As people who manage their glucose metabolism in manual mode, we are often torn by competing values and statistics. We would all like a relatively low glucose average but realize that a too low average can often mean spending more time hypo than is safe or healthy. Of course we could cruise along in the 70-90 range, like gluco-normals, but our metabolisms aren’t stable that way.

Our doctors value avoiding hypoglycemia above all else, even at the expense of spending too much time in hyperglycemia.

With the adoption of CGM tech by our kind, we’re now aware of glucose variability statistics like standard deviation and coefficient of variation (SD/mean). Low variability is an attractive goal.

We definitely don’t want to spend too much time in the hyper range as that feeds the risk of all those horror complications we’d rather not think about.

The A1c number alone can hide too many lows, too many highs, and unacceptable variability.

That brings us to time in range, TIR. A high percentage TIR (> 80%), folds in all these values:

  • Minimizes hypos

  • Minimizes hypers

  • Reduces glucose variability, especially if range is kept relatively narrow

  • Enforces a reasonable average glucose

The TIR number folds in all the things that we value into one simple statistic. It’s easily understood without a more advanced knowledge of statistics. The graphs that depict TIR make obvious at first glance whether you’re achieving your goal and suggests how to improve.
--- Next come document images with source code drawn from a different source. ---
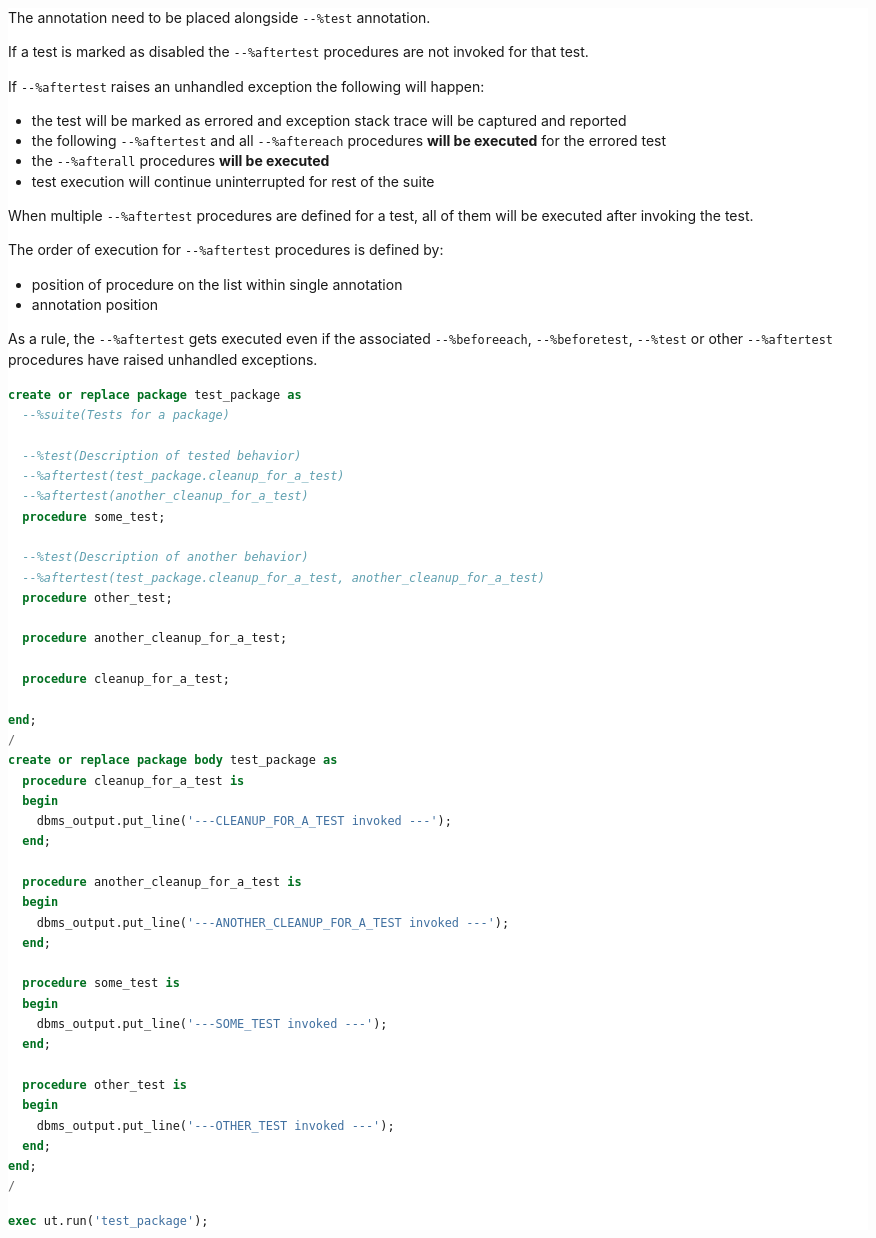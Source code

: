 The annotation need to be placed alongside `--%test` annotation.

If a test is marked as disabled the `--%aftertest` procedures are not invoked for that test.

If `--%aftertest` raises an unhandled exception the following will happen:
- the test will be marked as errored and exception stack trace will be captured and reported
- the following `--%aftertest` and all `--%aftereach` procedures **will be executed** for the errored test
- the `--%afterall` procedures **will be executed**
- test execution will continue uninterrupted for rest of the suite 

When multiple `--%aftertest` procedures are defined for a test, all of them will be executed after invoking the test.

The order of execution for `--%aftertest` procedures is defined by:
- position of procedure on the list within single annotation
- annotation position

As a rule, the `--%aftertest` gets executed even if the associated `--%beforeeach`, `--%beforetest`, `--%test` or other `--%aftertest` procedures have raised unhandled exceptions. 

```sql
create or replace package test_package as
  --%suite(Tests for a package)

  --%test(Description of tested behavior)
  --%aftertest(test_package.cleanup_for_a_test)
  --%aftertest(another_cleanup_for_a_test)
  procedure some_test;

  --%test(Description of another behavior)
  --%aftertest(test_package.cleanup_for_a_test, another_cleanup_for_a_test)
  procedure other_test;

  procedure another_cleanup_for_a_test;

  procedure cleanup_for_a_test;
  
end;
/
create or replace package body test_package as
  procedure cleanup_for_a_test is
  begin
    dbms_output.put_line('---CLEANUP_FOR_A_TEST invoked ---');
  end;

  procedure another_cleanup_for_a_test is
  begin
    dbms_output.put_line('---ANOTHER_CLEANUP_FOR_A_TEST invoked ---');
  end;
  
  procedure some_test is 
  begin 
    dbms_output.put_line('---SOME_TEST invoked ---');
  end;
  
  procedure other_test is 
  begin 
    dbms_output.put_line('---OTHER_TEST invoked ---');
  end;
end;
/
```
```sql
exec ut.run('test_package');
```
```
```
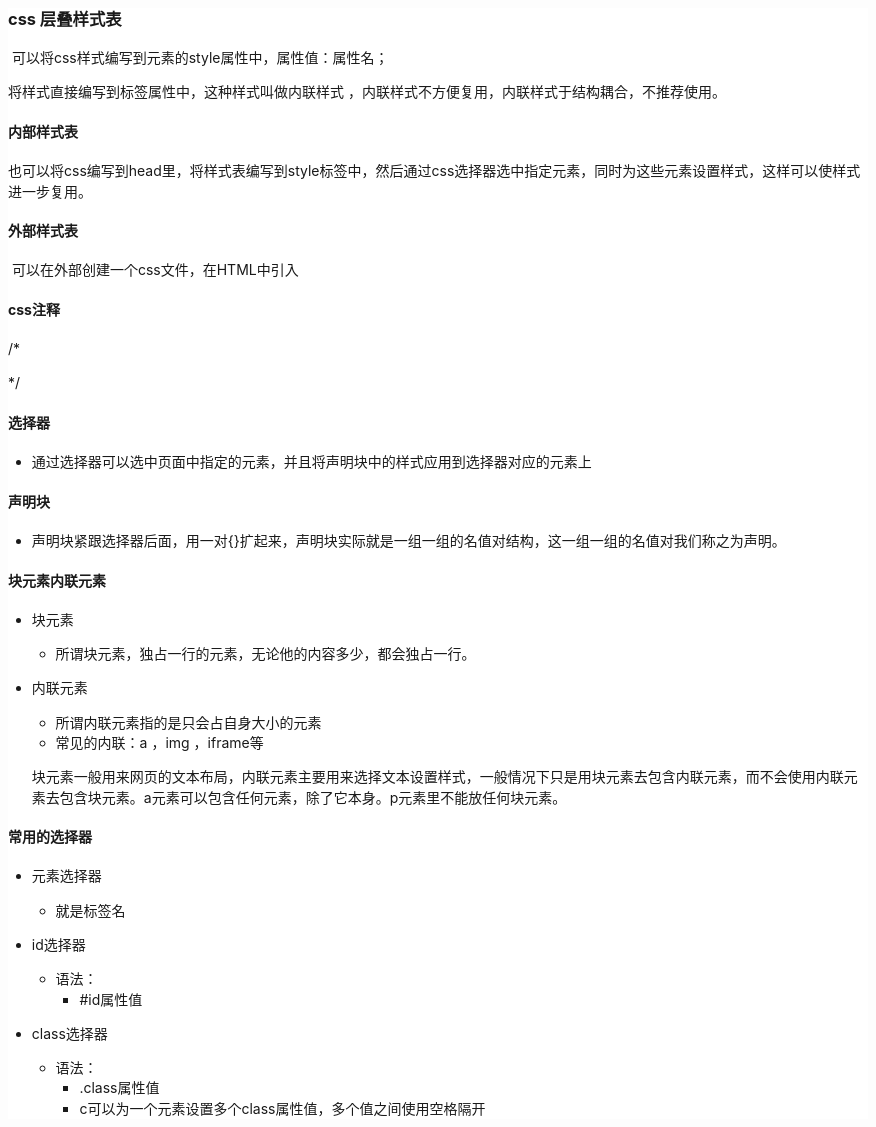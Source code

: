 ### css 层叠样式表



​		可以将css样式编写到元素的style属性中，属性值：属性名；

将样式直接编写到标签属性中，这种样式叫做内联样式 ，内联样式不方便复用，内联样式于结构耦合，不推荐使用。

#### 内部样式表

​		也可以将css编写到head里，将样式表编写到style标签中，然后通过css选择器选中指定元素，同时为这些元素设置样式，这样可以使样式进一步复用。

#### 外部样式表

​		可以在外部创建一个css文件，在HTML中引入

#### css注释

/*

*/

#### 选择器

- ​	通过选择器可以选中页面中指定的元素，并且将声明块中的样式应用到选择器对应的元素上

#### 声明块

- 声明块紧跟选择器后面，用一对{}扩起来，声明块实际就是一组一组的名值对结构，这一组一组的名值对我们称之为声明。

#### 块元素内联元素

- 块元素

  - 所谓块元素，独占一行的元素，无论他的内容多少，都会独占一行。

- 内联元素

  - 所谓内联元素指的是只会占自身大小的元素
  - 常见的内联：a ，img ，iframe等

  块元素一般用来网页的文本布局，内联元素主要用来选择文本设置样式，一般情况下只是用块元素去包含内联元素，而不会使用内联元素去包含块元素。a元素可以包含任何元素，除了它本身。p元素里不能放任何块元素。

#### 常用的选择器



- 元素选择器

  - 就是标签名

- id选择器

  - 语法：
    - #id属性值

- class选择器

  - 语法：
    - .class属性值
    - c可以为一个元素设置多个class属性值，多个值之间使用空格隔开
Since we are individuals, we can select the range that meets our needs. Diabetes advocacy organizations like to use 70-180 mg/dL but some of us prefer narrowing that range. It’s really up to us and this permits us to challenge our management abilities as we make improvements. If you’re consistently hitting 90+% TIR 70-180, you can adopt 70-150 as a challenge.

I think TIR consolidates all the worthwhile glucose management goals into one concise and easily understood statistic.